Cyril Dabydeen was born in the Canje, Guyana, in 1945, a locality which also produced his contemporaries Arnold Itwaru and Jan Shinebourne. Like most young Indo-Guyanese of his generation and background he was an active supporter of Cheddi Jagan’s Marxist PPP, and his politics remain true to those radical ideals.
He began writing and won the Sandbach Parker Gold Medal for poetry in 1964; his first collection of poems, Poems in Recession, was published in 1972.
In the early 1970s, he left Guyana for Canada for a higher education, and he obtained a BA (First class Hons) at Lakehead University, an MA (his thesis was on Sylvia Plath) and an MPA (Master of Public Administration, Queen’s University). In his early years in Canada, he worked in a variety of casual jobs, most importantly as a tree planter in the Canadian forests of the north where he worked with Native Canadians. It was this experience which was part of the process of the drawing of imaginative connections between Guyana and Canada, both with large ‘unpeopled’ hinterlands and surviving native peoples.
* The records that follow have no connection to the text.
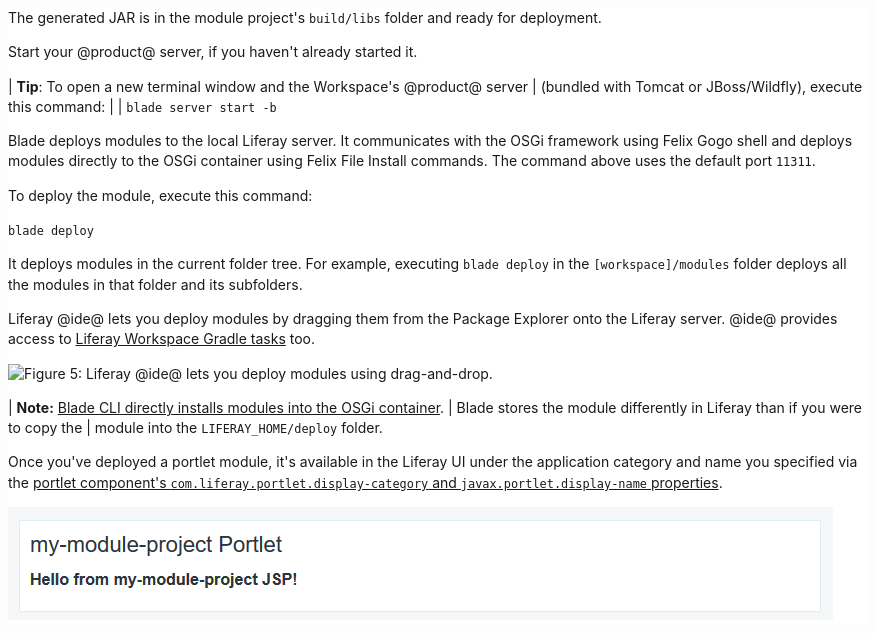 The generated JAR is in the module project's `build/libs` folder and ready for
deployment.

Start your @product@ server, if you haven't already started it.

| **Tip**: To open a new terminal window and the Workspace's @product@ server
| (bundled with Tomcat or JBoss/Wildfly), execute this command:
| 
| `blade server start -b`

Blade deploys modules to the local Liferay server. It communicates with the OSGi
framework using Felix Gogo shell and deploys modules directly to the OSGi
container using Felix File Install commands. The command above uses the default
port `11311`.





To deploy the module, execute this command:

	blade deploy

It deploys modules in the current folder tree. For example, executing `blade
deploy` in the `[workspace]/modules` folder deploys all the modules in that
folder and its subfolders.

Liferay @ide@ lets you deploy modules by dragging them from the Package Explorer
onto the Liferay server. @ide@ provides access to
[Liferay Workspace Gradle tasks](/docs/7-1/tutorials/-/knowledge_base/t/managing-projects-with-liferay-ide)
too.

![Figure 5: Liferay @ide@ lets you deploy modules using drag-and-drop.](../../images/starting-module-dev-drag-module.png)

| **Note:** [Blade CLI directly installs modules into the OSGi container](/docs/7-1/tutorials/-/knowledge_base/t/deploying-projects-with-blade-cli).
| Blade stores the module differently in Liferay than if you were to copy the
| module into the `LIFERAY_HOME/deploy` folder.

Once you've deployed a portlet module, it's available in the Liferay UI under
the application category and name you specified via the
[portlet component's `com.liferay.portlet.display-category` and `javax.portlet.display-name` properties](/docs/7-1/tutorials/-/knowledge_base/t/liferay-mvc-portlet#liferay-mvc-portlet-component).

![Figure 6: Here's a bare-bones portlet based on a project template.](../../images/starting-module-dev-portlet.png)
In 2000, he was a literary juror for Canada’s Governor’s General Award for Literature; the Neustadt International Prize for Literature (Univ. of Oklahoma), and the the James Lignon Price Competition (the American Poets University & College Poetry Prize Program).
He has been a finalist four times for Canada’s Archibald Lampman Poetry Prize, as well as for the Guyana Prize. He received the City of Ottawa’s first award for Writing and Publishing, and a Certificate of Merit, Government of Canada (l988) for his contribution to the arts.
He has worked for many years in human rights and race relations in Canada, and currently teaches in the Dept. of English, University of Ottawa.